--- Provided records ---
•••
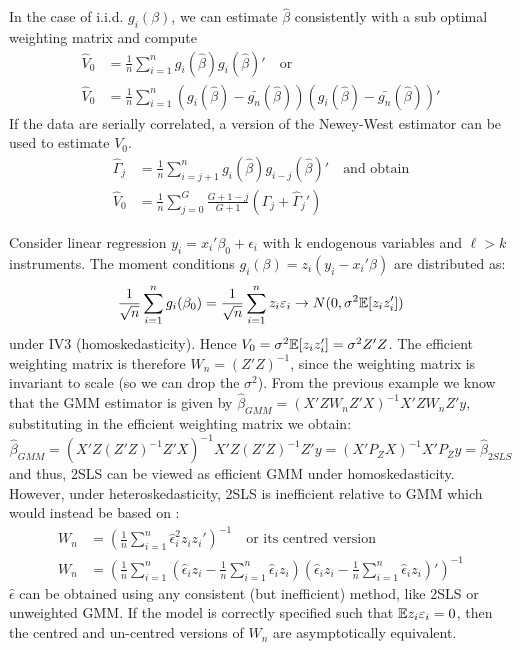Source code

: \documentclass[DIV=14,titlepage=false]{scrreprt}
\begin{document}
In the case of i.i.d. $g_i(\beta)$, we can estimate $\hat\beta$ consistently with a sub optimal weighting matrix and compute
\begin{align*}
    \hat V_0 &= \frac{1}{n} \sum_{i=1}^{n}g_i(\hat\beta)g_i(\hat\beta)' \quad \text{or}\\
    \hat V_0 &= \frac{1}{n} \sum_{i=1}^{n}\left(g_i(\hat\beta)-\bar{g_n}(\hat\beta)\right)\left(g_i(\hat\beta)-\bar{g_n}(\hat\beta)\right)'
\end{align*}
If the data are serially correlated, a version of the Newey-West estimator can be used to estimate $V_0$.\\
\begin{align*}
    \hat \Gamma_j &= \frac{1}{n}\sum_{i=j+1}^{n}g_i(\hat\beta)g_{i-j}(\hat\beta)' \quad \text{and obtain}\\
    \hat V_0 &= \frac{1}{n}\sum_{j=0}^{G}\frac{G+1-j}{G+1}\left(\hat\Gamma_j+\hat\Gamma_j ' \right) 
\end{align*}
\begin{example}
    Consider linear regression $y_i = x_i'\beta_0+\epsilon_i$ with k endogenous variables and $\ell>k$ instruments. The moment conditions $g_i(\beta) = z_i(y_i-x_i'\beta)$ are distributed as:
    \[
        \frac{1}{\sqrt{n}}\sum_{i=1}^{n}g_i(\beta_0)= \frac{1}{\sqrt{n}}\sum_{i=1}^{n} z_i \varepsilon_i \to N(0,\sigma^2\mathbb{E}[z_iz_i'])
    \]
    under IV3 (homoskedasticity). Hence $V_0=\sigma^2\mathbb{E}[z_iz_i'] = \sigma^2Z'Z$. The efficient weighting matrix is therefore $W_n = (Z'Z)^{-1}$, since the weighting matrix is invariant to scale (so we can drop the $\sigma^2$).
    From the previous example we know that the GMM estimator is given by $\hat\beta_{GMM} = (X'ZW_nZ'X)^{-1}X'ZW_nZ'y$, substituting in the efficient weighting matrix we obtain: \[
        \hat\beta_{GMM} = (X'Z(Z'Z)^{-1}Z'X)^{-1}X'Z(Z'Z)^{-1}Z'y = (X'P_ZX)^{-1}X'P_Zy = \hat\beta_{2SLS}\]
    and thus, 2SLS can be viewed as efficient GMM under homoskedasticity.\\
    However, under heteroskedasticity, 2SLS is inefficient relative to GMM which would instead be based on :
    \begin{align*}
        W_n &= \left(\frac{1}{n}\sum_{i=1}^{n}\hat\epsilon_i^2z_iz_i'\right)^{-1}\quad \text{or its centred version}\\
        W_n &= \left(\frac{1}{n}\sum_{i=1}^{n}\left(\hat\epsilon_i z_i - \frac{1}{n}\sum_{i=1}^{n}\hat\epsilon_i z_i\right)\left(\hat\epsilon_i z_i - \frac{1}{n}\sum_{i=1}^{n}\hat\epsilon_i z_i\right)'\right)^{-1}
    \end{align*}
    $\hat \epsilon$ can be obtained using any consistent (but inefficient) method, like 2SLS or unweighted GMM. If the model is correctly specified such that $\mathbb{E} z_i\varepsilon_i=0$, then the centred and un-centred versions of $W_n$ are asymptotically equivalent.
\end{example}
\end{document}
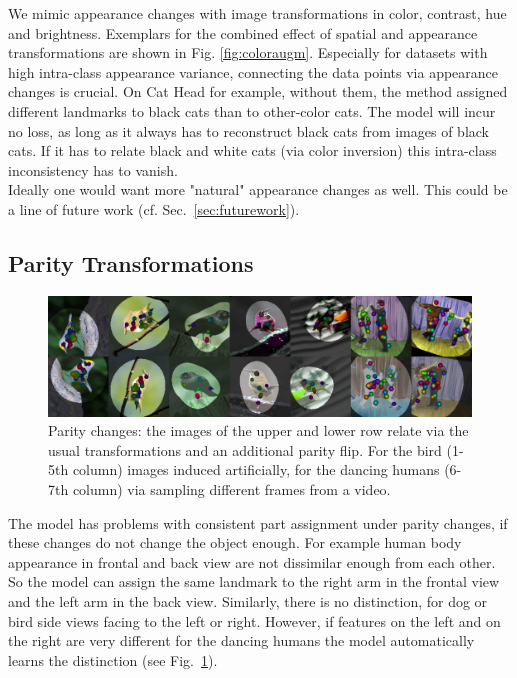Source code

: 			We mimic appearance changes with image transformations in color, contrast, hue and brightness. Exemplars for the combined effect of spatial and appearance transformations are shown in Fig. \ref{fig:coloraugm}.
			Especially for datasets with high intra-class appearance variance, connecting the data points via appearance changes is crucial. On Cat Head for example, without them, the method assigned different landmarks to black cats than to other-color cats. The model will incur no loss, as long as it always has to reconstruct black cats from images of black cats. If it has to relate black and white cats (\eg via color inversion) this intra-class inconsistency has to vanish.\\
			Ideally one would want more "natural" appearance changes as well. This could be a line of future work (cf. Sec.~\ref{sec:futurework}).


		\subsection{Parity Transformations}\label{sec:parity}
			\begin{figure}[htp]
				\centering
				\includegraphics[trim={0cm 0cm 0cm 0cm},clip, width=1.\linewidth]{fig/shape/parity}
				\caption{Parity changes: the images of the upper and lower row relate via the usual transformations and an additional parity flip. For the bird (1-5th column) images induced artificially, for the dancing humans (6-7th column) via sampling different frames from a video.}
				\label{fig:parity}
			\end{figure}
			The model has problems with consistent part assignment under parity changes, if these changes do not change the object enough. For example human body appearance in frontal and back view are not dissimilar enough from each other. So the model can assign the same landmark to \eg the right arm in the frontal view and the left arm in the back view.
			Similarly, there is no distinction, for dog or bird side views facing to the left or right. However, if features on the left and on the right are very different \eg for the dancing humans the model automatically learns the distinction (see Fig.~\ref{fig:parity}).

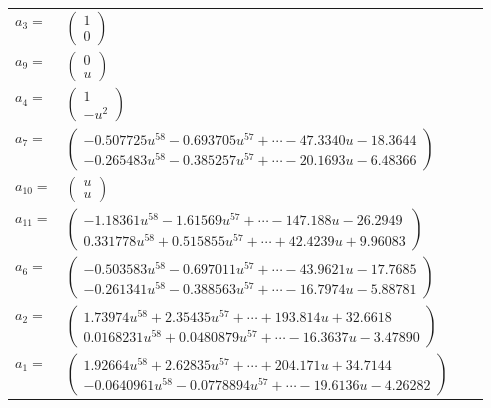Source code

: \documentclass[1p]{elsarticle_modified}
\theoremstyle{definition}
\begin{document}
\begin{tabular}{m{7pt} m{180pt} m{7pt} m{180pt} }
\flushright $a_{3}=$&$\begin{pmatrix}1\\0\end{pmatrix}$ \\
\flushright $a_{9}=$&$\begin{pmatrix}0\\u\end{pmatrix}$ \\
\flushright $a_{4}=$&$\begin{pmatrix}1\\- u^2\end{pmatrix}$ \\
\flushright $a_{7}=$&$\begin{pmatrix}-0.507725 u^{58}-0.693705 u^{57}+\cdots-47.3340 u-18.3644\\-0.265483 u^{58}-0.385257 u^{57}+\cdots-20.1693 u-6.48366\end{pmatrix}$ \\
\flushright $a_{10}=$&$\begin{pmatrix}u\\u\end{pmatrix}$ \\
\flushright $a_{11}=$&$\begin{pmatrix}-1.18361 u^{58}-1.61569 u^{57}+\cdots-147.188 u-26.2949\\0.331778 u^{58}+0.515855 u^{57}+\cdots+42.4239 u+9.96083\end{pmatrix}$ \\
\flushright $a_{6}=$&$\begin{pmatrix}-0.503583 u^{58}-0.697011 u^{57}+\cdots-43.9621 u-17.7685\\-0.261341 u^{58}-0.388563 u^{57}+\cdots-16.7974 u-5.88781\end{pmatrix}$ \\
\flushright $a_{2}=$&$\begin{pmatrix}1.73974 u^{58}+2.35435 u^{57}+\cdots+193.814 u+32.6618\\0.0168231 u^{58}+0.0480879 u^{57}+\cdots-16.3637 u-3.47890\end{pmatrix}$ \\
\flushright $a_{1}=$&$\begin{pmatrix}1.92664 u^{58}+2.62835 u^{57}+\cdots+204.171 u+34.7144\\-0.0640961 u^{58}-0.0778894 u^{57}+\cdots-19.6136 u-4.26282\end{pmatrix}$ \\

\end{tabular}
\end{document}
•••
--- Assignment ---
Without any of its images, the data above should be returned exactly.

--- Result ---
Source code

: \documentclass[DIV=14,titlepage=false]{scrreprt}
\begin{document}
In the case of i.i.d. $g_i(\beta)$, we can estimate $\hat\beta$ consistently with a sub optimal weighting matrix and compute
\begin{align*}
    \hat V_0 &= \frac{1}{n} \sum_{i=1}^{n}g_i(\hat\beta)g_i(\hat\beta)' \quad \text{or}\\
    \hat V_0 &= \frac{1}{n} \sum_{i=1}^{n}\left(g_i(\hat\beta)-\bar{g_n}(\hat\beta)\right)\left(g_i(\hat\beta)-\bar{g_n}(\hat\beta)\right)'
\end{align*}
If the data are serially correlated, a version of the Newey-West estimator can be used to estimate $V_0$.\\
\begin{align*}
    \hat \Gamma_j &= \frac{1}{n}\sum_{i=j+1}^{n}g_i(\hat\beta)g_{i-j}(\hat\beta)' \quad \text{and obtain}\\
    \hat V_0 &= \frac{1}{n}\sum_{j=0}^{G}\frac{G+1-j}{G+1}\left(\hat\Gamma_j+\hat\Gamma_j ' \right) 
\end{align*}
\begin{example}
    Consider linear regression $y_i = x_i'\beta_0+\epsilon_i$ with k endogenous variables and $\ell>k$ instruments. The moment conditions $g_i(\beta) = z_i(y_i-x_i'\beta)$ are distributed as:
    \[
        \frac{1}{\sqrt{n}}\sum_{i=1}^{n}g_i(\beta_0)= \frac{1}{\sqrt{n}}\sum_{i=1}^{n} z_i \varepsilon_i \to N(0,\sigma^2\mathbb{E}[z_iz_i'])
    \]
    under IV3 (homoskedasticity). Hence $V_0=\sigma^2\mathbb{E}[z_iz_i'] = \sigma^2Z'Z$. The efficient weighting matrix is therefore $W_n = (Z'Z)^{-1}$, since the weighting matrix is invariant to scale (so we can drop the $\sigma^2$).
    From the previous example we know that the GMM estimator is given by $\hat\beta_{GMM} = (X'ZW_nZ'X)^{-1}X'ZW_nZ'y$, substituting in the efficient weighting matrix we obtain: \[
        \hat\beta_{GMM} = (X'Z(Z'Z)^{-1}Z'X)^{-1}X'Z(Z'Z)^{-1}Z'y = (X'P_ZX)^{-1}X'P_Zy = \hat\beta_{2SLS}\]
    and thus, 2SLS can be viewed as efficient GMM under homoskedasticity.\\
    However, under heteroskedasticity, 2SLS is inefficient relative to GMM which would instead be based on :
    \begin{align*}
        W_n &= \left(\frac{1}{n}\sum_{i=1}^{n}\hat\epsilon_i^2z_iz_i'\right)^{-1}\quad \text{or its centred version}\\
        W_n &= \left(\frac{1}{n}\sum_{i=1}^{n}\left(\hat\epsilon_i z_i - \frac{1}{n}\sum_{i=1}^{n}\hat\epsilon_i z_i\right)\left(\hat\epsilon_i z_i - \frac{1}{n}\sum_{i=1}^{n}\hat\epsilon_i z_i\right)'\right)^{-1}
    \end{align*}
    $\hat \epsilon$ can be obtained using any consistent (but inefficient) method, like 2SLS or unweighted GMM. If the model is correctly specified such that $\mathbb{E} z_i\varepsilon_i=0$, then the centred and un-centred versions of $W_n$ are asymptotically equivalent.
\end{example}
\end{document}
Source code

: 			We mimic appearance changes with image transformations in color, contrast, hue and brightness. Exemplars for the combined effect of spatial and appearance transformations are shown in Fig. \ref{fig:coloraugm}.
			Especially for datasets with high intra-class appearance variance, connecting the data points via appearance changes is crucial. On Cat Head for example, without them, the method assigned different landmarks to black cats than to other-color cats. The model will incur no loss, as long as it always has to reconstruct black cats from images of black cats. If it has to relate black and white cats (\eg via color inversion) this intra-class inconsistency has to vanish.\\
			Ideally one would want more "natural" appearance changes as well. This could be a line of future work (cf. Sec.~\ref{sec:futurework}).


		\subsection{Parity Transformations}\label{sec:parity}
			\begin{figure}[htp]
				\centering
				\includegraphics[trim={0cm 0cm 0cm 0cm},clip, width=1.\linewidth]{fig/shape/parity}
				\caption{Parity changes: the images of the upper and lower row relate via the usual transformations and an additional parity flip. For the bird (1-5th column) images induced artificially, for the dancing humans (6-7th column) via sampling different frames from a video.}
				\label{fig:parity}
			\end{figure}
			The model has problems with consistent part assignment under parity changes, if these changes do not change the object enough. For example human body appearance in frontal and back view are not dissimilar enough from each other. So the model can assign the same landmark to \eg the right arm in the frontal view and the left arm in the back view.
			Similarly, there is no distinction, for dog or bird side views facing to the left or right. However, if features on the left and on the right are very different \eg for the dancing humans the model automatically learns the distinction (see Fig.~\ref{fig:parity}).

Source code

: \documentclass[1p]{elsarticle_modified}
\theoremstyle{definition}
\begin{document}
\begin{tabular}{m{7pt} m{180pt} m{7pt} m{180pt} }
\flushright $a_{3}=$&$\begin{pmatrix}1\\0\end{pmatrix}$ \\
\flushright $a_{9}=$&$\begin{pmatrix}0\\u\end{pmatrix}$ \\
\flushright $a_{4}=$&$\begin{pmatrix}1\\- u^2\end{pmatrix}$ \\
\flushright $a_{7}=$&$\begin{pmatrix}-0.507725 u^{58}-0.693705 u^{57}+\cdots-47.3340 u-18.3644\\-0.265483 u^{58}-0.385257 u^{57}+\cdots-20.1693 u-6.48366\end{pmatrix}$ \\
\flushright $a_{10}=$&$\begin{pmatrix}u\\u\end{pmatrix}$ \\
\flushright $a_{11}=$&$\begin{pmatrix}-1.18361 u^{58}-1.61569 u^{57}+\cdots-147.188 u-26.2949\\0.331778 u^{58}+0.515855 u^{57}+\cdots+42.4239 u+9.96083\end{pmatrix}$ \\
\flushright $a_{6}=$&$\begin{pmatrix}-0.503583 u^{58}-0.697011 u^{57}+\cdots-43.9621 u-17.7685\\-0.261341 u^{58}-0.388563 u^{57}+\cdots-16.7974 u-5.88781\end{pmatrix}$ \\
\flushright $a_{2}=$&$\begin{pmatrix}1.73974 u^{58}+2.35435 u^{57}+\cdots+193.814 u+32.6618\\0.0168231 u^{58}+0.0480879 u^{57}+\cdots-16.3637 u-3.47890\end{pmatrix}$ \\
\flushright $a_{1}=$&$\begin{pmatrix}1.92664 u^{58}+2.62835 u^{57}+\cdots+204.171 u+34.7144\\-0.0640961 u^{58}-0.0778894 u^{57}+\cdots-19.6136 u-4.26282\end{pmatrix}$ \\

\end{tabular}
\end{document}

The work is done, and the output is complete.